Going back to the PR demo — we needed to generate client-side code for TypeScript, Go, and Python SDKs. These are independent tasks, so there's no reason to run them sequentially. Each agent gets its own Box instance with the relevant repo cloned:
import { serve } from "@upstash/workflow/nextjs";
import { Box } from "@upstash/box";
export const { POST } = serve(
async (context) => {
// ...
const pythonWebhook = await context.createWebhook("python-webhook");
const golangWebhook = await context.createWebhook("golang-webhook");
const typescriptWebhook = await context.createWebhook("typescript-webhook");
await context.run("generate-python-client", async () => {
// ...
await pythonBox.agent.run({...});
});
await context.run("generate-golang-client", async () => {
// ...
await golangBox.agent.run({...});
});
await context.run("generate-typescript-client", async () => {
// ...
await typescriptBox.agent.run({...});
});
await Promise.all([
context.waitForWebhook("wait-python-agent", pythonWebhook, "1h"),
context.waitForWebhook("wait-golang-agent", golangWebhook, "1h"),
context.waitForWebhook("wait-typescript-agent", typescriptWebhook, "1h")
])
// ...
}
);The workflow kicks off three Box instances in parallel, each with its own execution lifecycle. It only continues once all three have completed. Box's Git integration makes cloning and working with repos straightforward.
3. Human-in-the-Loop Agents
Sometimes you need a human to review or approve before the pipeline continues. For example, a user might want to review generated code before it gets deployed.
With a traditional endpoint, this is fragile — you're exposed to timeouts and errors the entire time you're waiting for user input. With Workflow, you can pause execution on an event and resume when the user responds:
import { serve } from "@upstash/workflow/nextjs";
import { Box } from "@upstash/box";
export const { POST } = serve(
async (context) => {
// ...
const { eventData } = await context.waitForEvent<ApproveEvent>("ask-user-deployment", `deploy-${appId}`);
if (eventData.approved) {
await context.run("deploy-app", async () => {
await box.exec.command("vercel deploy")
});
}
// ...
}
);I used this in another demo — a v0-style app where the agent generates code and deploys it to Vercel, but only if the user approves. If the user doesn't approve, they can send feedback as part of the event payload, and the agent adjusts accordingly.

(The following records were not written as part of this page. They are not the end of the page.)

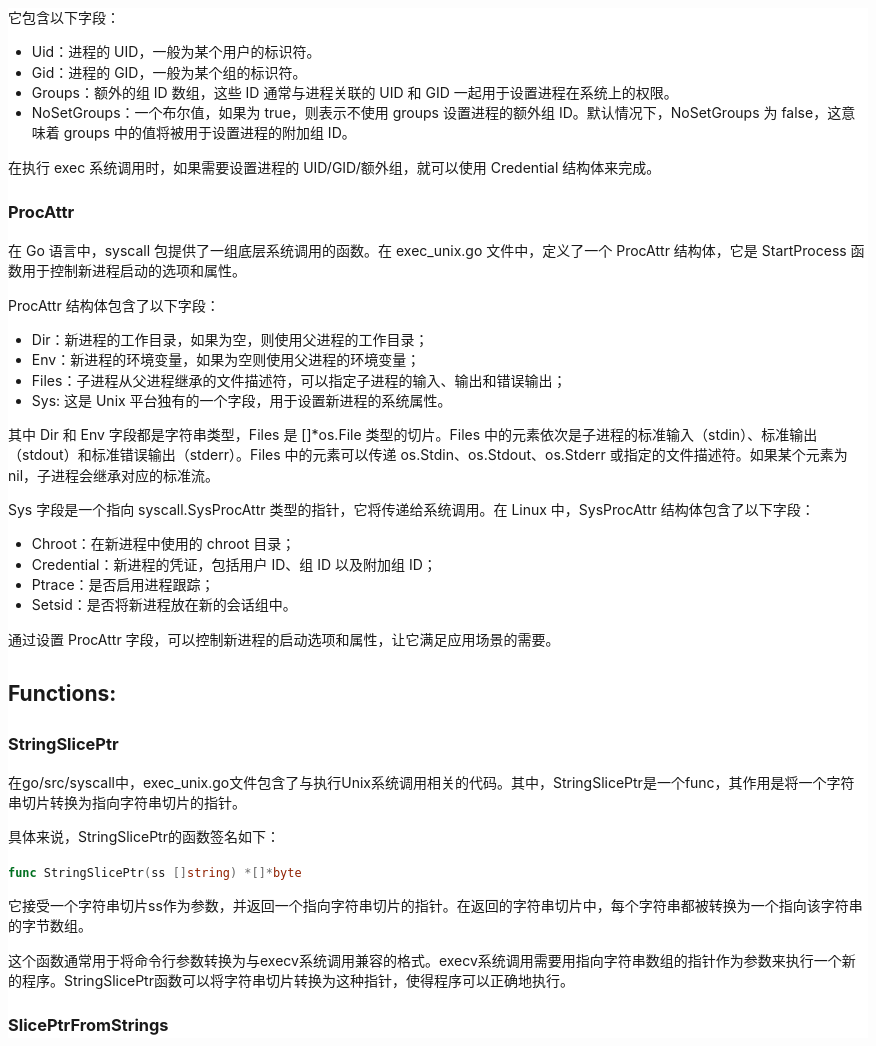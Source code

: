 它包含以下字段：

- Uid：进程的 UID，一般为某个用户的标识符。
- Gid：进程的 GID，一般为某个组的标识符。
- Groups：额外的组 ID 数组，这些 ID 通常与进程关联的 UID 和 GID 一起用于设置进程在系统上的权限。
- NoSetGroups：一个布尔值，如果为 true，则表示不使用 groups 设置进程的额外组 ID。默认情况下，NoSetGroups 为 false，这意味着 groups 中的值将被用于设置进程的附加组 ID。

在执行 exec 系统调用时，如果需要设置进程的 UID/GID/额外组，就可以使用 Credential 结构体来完成。



### ProcAttr

在 Go 语言中，syscall 包提供了一组底层系统调用的函数。在 exec_unix.go 文件中，定义了一个 ProcAttr 结构体，它是 StartProcess 函数用于控制新进程启动的选项和属性。

ProcAttr 结构体包含了以下字段：

- Dir：新进程的工作目录，如果为空，则使用父进程的工作目录；
- Env：新进程的环境变量，如果为空则使用父进程的环境变量；
- Files：子进程从父进程继承的文件描述符，可以指定子进程的输入、输出和错误输出；
- Sys: 这是 Unix 平台独有的一个字段，用于设置新进程的系统属性。

其中 Dir 和 Env 字段都是字符串类型，Files 是 []*os.File 类型的切片。Files 中的元素依次是子进程的标准输入（stdin）、标准输出（stdout）和标准错误输出（stderr）。Files 中的元素可以传递 os.Stdin、os.Stdout、os.Stderr 或指定的文件描述符。如果某个元素为 nil，子进程会继承对应的标准流。

Sys 字段是一个指向 syscall.SysProcAttr 类型的指针，它将传递给系统调用。在 Linux 中，SysProcAttr 结构体包含了以下字段：

- Chroot：在新进程中使用的 chroot 目录；
- Credential：新进程的凭证，包括用户 ID、组 ID 以及附加组 ID；
- Ptrace：是否启用进程跟踪；
- Setsid：是否将新进程放在新的会话组中。

通过设置 ProcAttr 字段，可以控制新进程的启动选项和属性，让它满足应用场景的需要。



## Functions:

### StringSlicePtr

在go/src/syscall中，exec_unix.go文件包含了与执行Unix系统调用相关的代码。其中，StringSlicePtr是一个func，其作用是将一个字符串切片转换为指向字符串切片的指针。

具体来说，StringSlicePtr的函数签名如下：

```go
func StringSlicePtr(ss []string) *[]*byte
```

它接受一个字符串切片ss作为参数，并返回一个指向字符串切片的指针。在返回的字符串切片中，每个字符串都被转换为一个指向该字符串的字节数组。

这个函数通常用于将命令行参数转换为与execv系统调用兼容的格式。execv系统调用需要用指向字符串数组的指针作为参数来执行一个新的程序。StringSlicePtr函数可以将字符串切片转换为这种指针，使得程序可以正确地执行。



### SlicePtrFromStrings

Same as before — no active execution while waiting.
4. Box Lifecycle Management
When you're running many Box instances across parallel workflows with human-in-the-loop steps, cleaning up completed instances gets tricky fast. In a simple synchronous flow, you just delete the Box when you're done. But with async pipelines and long-running tasks, you need reliable cleanup regardless of whether the pipeline succeeded or failed.

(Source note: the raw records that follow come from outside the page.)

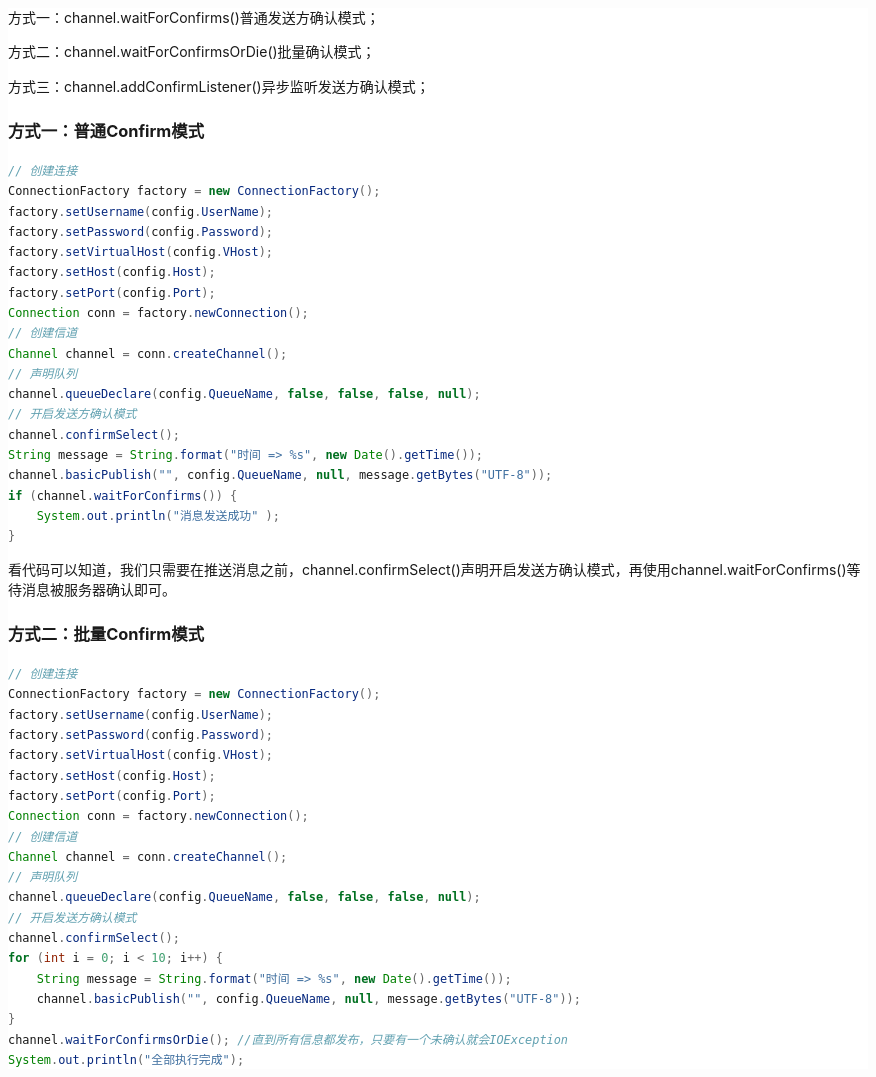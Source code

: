 方式一：channel.waitForConfirms()普通发送方确认模式；

方式二：channel.waitForConfirmsOrDie()批量确认模式；

方式三：channel.addConfirmListener()异步监听发送方确认模式；

### 方式一：普通Confirm模式

```java
// 创建连接
ConnectionFactory factory = new ConnectionFactory();
factory.setUsername(config.UserName);
factory.setPassword(config.Password);
factory.setVirtualHost(config.VHost);
factory.setHost(config.Host);
factory.setPort(config.Port);
Connection conn = factory.newConnection();
// 创建信道
Channel channel = conn.createChannel();
// 声明队列
channel.queueDeclare(config.QueueName, false, false, false, null);
// 开启发送方确认模式
channel.confirmSelect();
String message = String.format("时间 => %s", new Date().getTime());
channel.basicPublish("", config.QueueName, null, message.getBytes("UTF-8"));
if (channel.waitForConfirms()) {
	System.out.println("消息发送成功" );
}
```

看代码可以知道，我们只需要在推送消息之前，channel.confirmSelect()声明开启发送方确认模式，再使用channel.waitForConfirms()等待消息被服务器确认即可。

### 方式二：批量Confirm模式

```java
// 创建连接
ConnectionFactory factory = new ConnectionFactory();
factory.setUsername(config.UserName);
factory.setPassword(config.Password);
factory.setVirtualHost(config.VHost);
factory.setHost(config.Host);
factory.setPort(config.Port);
Connection conn = factory.newConnection();
// 创建信道
Channel channel = conn.createChannel();
// 声明队列
channel.queueDeclare(config.QueueName, false, false, false, null);
// 开启发送方确认模式
channel.confirmSelect();
for (int i = 0; i < 10; i++) {
	String message = String.format("时间 => %s", new Date().getTime());
	channel.basicPublish("", config.QueueName, null, message.getBytes("UTF-8"));
}
channel.waitForConfirmsOrDie(); //直到所有信息都发布，只要有一个未确认就会IOException
System.out.println("全部执行完成");
```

Workflow makes this straightforward. For success, you add a final step to delete the Box. For failures, you use the failure callback:
import { serve } from "@upstash/workflow/nextjs";
import { Box } from "@upstash/box";
export const { POST } = serve(
async (context) => {
// ...
await context.run("delete-box", async () => {
const box = await Box.get(boxId);
await box.delete()
});
},
{
failureFunction: async ({ context }) => {
const { boxId } = context.requestPayload;
const box = await Box.get(boxId);
await box.delete()
},
}
);This guarantees cleanup in every case — no leaked instances, no manual intervention needed.
Wrapping Up
The agentic application space is moving fast, and new use cases keep emerging. As an infrastructure company focused on developer experience, we always dogfood our own products to understand the real pain points firsthand.

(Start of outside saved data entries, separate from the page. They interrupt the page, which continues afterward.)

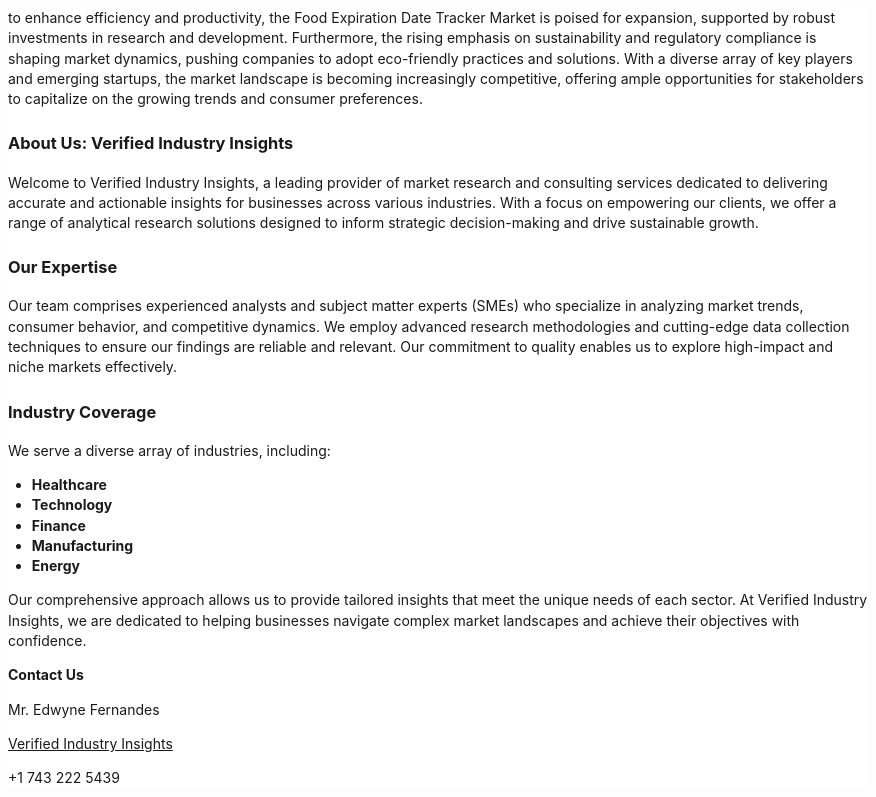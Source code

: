 to enhance efficiency and productivity, the Food Expiration Date Tracker Market is poised for expansion, supported by robust investments in research and development. Furthermore, the rising emphasis on sustainability and regulatory compliance is shaping market dynamics, pushing companies to adopt eco-friendly practices and solutions. With a diverse array of key players and emerging startups, the market landscape is becoming increasingly competitive, offering ample opportunities for stakeholders to capitalize on the growing trends and consumer preferences.</p><h3>About Us: Verified Industry Insights</h3><p>Welcome to Verified Industry Insights, a leading provider of market research and consulting services dedicated to delivering accurate and actionable insights for businesses across various industries. With a focus on empowering our clients, we offer a range of analytical research solutions designed to inform strategic decision-making and drive sustainable growth.</p><h3>Our Expertise</h3><p>Our team comprises experienced analysts and subject matter experts (SMEs) who specialize in analyzing market trends, consumer behavior, and competitive dynamics. We employ advanced research methodologies and cutting-edge data collection techniques to ensure our findings are reliable and relevant. Our commitment to quality enables us to explore high-impact and niche markets effectively.</p><h3>Industry Coverage</h3><p>We serve a diverse array of industries, including:</p><ul><li><strong>Healthcare</strong></li><li><strong>Technology</strong></li><li><strong>Finance</strong></li><li><strong>Manufacturing</strong></li><li><strong>Energy</strong></li></ul><p>Our comprehensive approach allows us to provide tailored insights that meet the unique needs of each sector. At Verified Industry Insights, we are dedicated to helping businesses navigate complex market landscapes and achieve their objectives with confidence.</p><p><strong>Contact Us</strong></p><p>Mr. Edwyne Fernandes</p><p><a href="https://www.verifiedindustryinsights.com/">Verified Industry Insights</a></p><p>+1 743 222 5439</p>
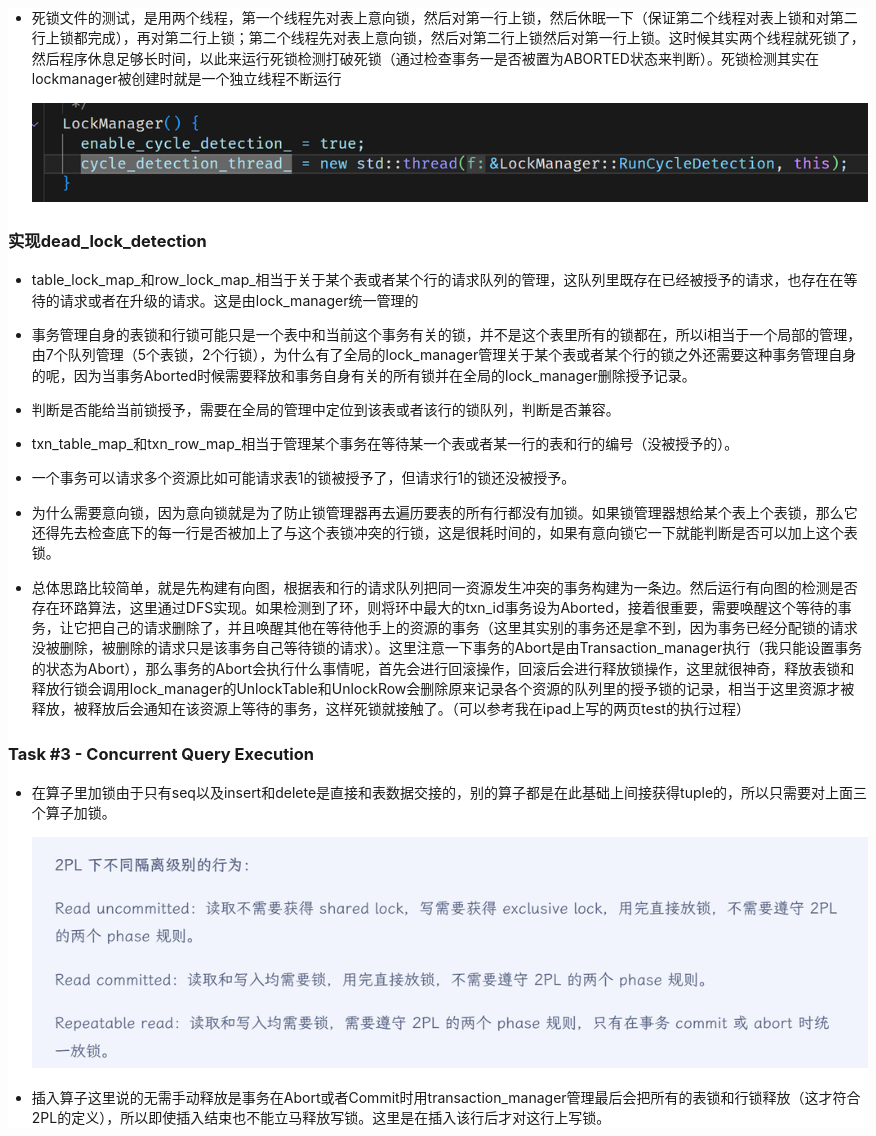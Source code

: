 + 死锁文件的测试，是用两个线程，第一个线程先对表上意向锁，然后对第一行上锁，然后休眠一下（保证第二个线程对表上锁和对第二行上锁都完成），再对第二行上锁；第二个线程先对表上意向锁，然后对第二行上锁然后对第一行上锁。这时候其实两个线程就死锁了，然后程序休息足够长时间，以此来运行死锁检测打破死锁（通过检查事务一是否被置为ABORTED状态来判断）。死锁检测其实在lockmanager被创建时就是一个独立线程不断运行
  
  ![](assets/2023-05-24-12-02-13-image.png)

### 实现dead_lock_detection

+ table_lock_map_和row_lock_map_相当于关于某个表或者某个行的请求队列的管理，这队列里既存在已经被授予的请求，也存在在等待的请求或者在升级的请求。这是由lock_manager统一管理的

+ 事务管理自身的表锁和行锁可能只是一个表中和当前这个事务有关的锁，并不是这个表里所有的锁都在，所以i相当于一个局部的管理，由7个队列管理（5个表锁，2个行锁），为什么有了全局的lock_manager管理关于某个表或者某个行的锁之外还需要这种事务管理自身的呢，因为当事务Aborted时候需要释放和事务自身有关的所有锁并在全局的lock_manager删除授予记录。

+ 判断是否能给当前锁授予，需要在全局的管理中定位到该表或者该行的锁队列，判断是否兼容。

+ txn_table_map_和txn_row_map_相当于管理某个事务在等待某一个表或者某一行的表和行的编号（没被授予的）。

+ 一个事务可以请求多个资源比如可能请求表1的锁被授予了，但请求行1的锁还没被授予。

+ 为什么需要意向锁，因为意向锁就是为了防止锁管理器再去遍历要表的所有行都没有加锁。如果锁管理器想给某个表上个表锁，那么它还得先去检查底下的每一行是否被加上了与这个表锁冲突的行锁，这是很耗时间的，如果有意向锁它一下就能判断是否可以加上这个表锁。

+ 总体思路比较简单，就是先构建有向图，根据表和行的请求队列把同一资源发生冲突的事务构建为一条边。然后运行有向图的检测是否存在环路算法，这里通过DFS实现。如果检测到了环，则将环中最大的txn_id事务设为Aborted，接着很重要，需要唤醒这个等待的事务，让它把自己的请求删除了，并且唤醒其他在等待他手上的资源的事务（这里其实别的事务还是拿不到，因为事务已经分配锁的请求没被删除，被删除的请求只是该事务自己等待锁的请求）。这里注意一下事务的Abort是由Transaction_manager执行（我只能设置事务的状态为Abort），那么事务的Abort会执行什么事情呢，首先会进行回滚操作，回滚后会进行释放锁操作，这里就很神奇，释放表锁和释放行锁会调用lock_manager的UnlockTable和UnlockRow会删除原来记录各个资源的队列里的授予锁的记录，相当于这里资源才被释放，被释放后会通知在该资源上等待的事务，这样死锁就接触了。（可以参考我在ipad上写的两页test的执行过程）

### Task #3 - Concurrent Query Execution

+ 在算子里加锁由于只有seq以及insert和delete是直接和表数据交接的，别的算子都是在此基础上间接获得tuple的，所以只需要对上面三个算子加锁。
  
  ![](assets/2023-05-26-10-42-23-image.png)

+ 插入算子这里说的无需手动释放是事务在Abort或者Commit时用transaction_manager管理最后会把所有的表锁和行锁释放（这才符合2PL的定义），所以即使插入结束也不能立马释放写锁。这里是在插入该行后才对这行上写锁。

In my experience, sandboxed execution and workflow orchestration are a natural pairing. Box handles the hard parts of running and scaling agents, and Workflow handles the coordination — async tasks, parallelism, human-in-the-loop flows, and reliable cleanup. These were real problems I ran into, and combining the two products was consistently the answer.
I think we'll see this pattern become more common across the industry, not just from us. I'm proud that Upstash offers both products together — giving developers a complete solution for building and orchestrating agentic applications.